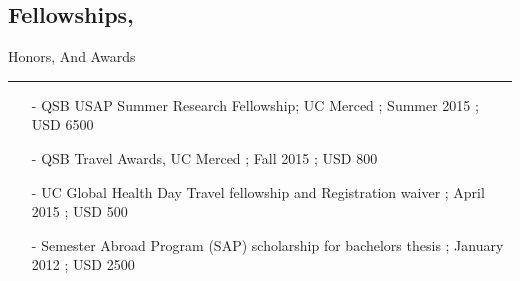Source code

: \documentclass[line,margin]{resume_type2}
\begin{document}
\begin{resume}
\section{Fellowships,}\hskip 81pt {\large \sc Honors,} {\large \sc And }{\large \sc Awards}\hskip 4pt {\color {gray} \hfill \rule {9.8cm} {0.1pt}}
\vskip 3pt
                \begin{itemize}
                \item[- ]
                 {QSB USAP Summer Research Fellowship}; UC Merced ; Summer 2015 ; USD 6500
                 \vskip 1pt
                \item[- ]
                 {QSB Travel Awards}, UC Merced ; Fall 2015 ; USD 800
                 \vskip 1pt
                \item[- ]
                 {UC Global Health Day Travel fellowship and Registration waiver ; April 2015 ; USD 500}
                 \vskip 1pt
                \item[- ]
                 {Semester Abroad Program {\small(SAP)}} scholarship for bachelors thesis ; January 2012 ; USD 2500
                \end{itemize}
                
\end{resume}
\end{document}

____________

• [ACTIVITY]: Every line above that includes the string "Travel" needs to be copied.

• [ANSWER SPACE]:
                 {QSB Travel Awards}, UC Merced ; Fall 2015 ; USD 800
                 {UC Global Health Day Travel fellowship and Registration waiver ; April 2015 ; USD 500}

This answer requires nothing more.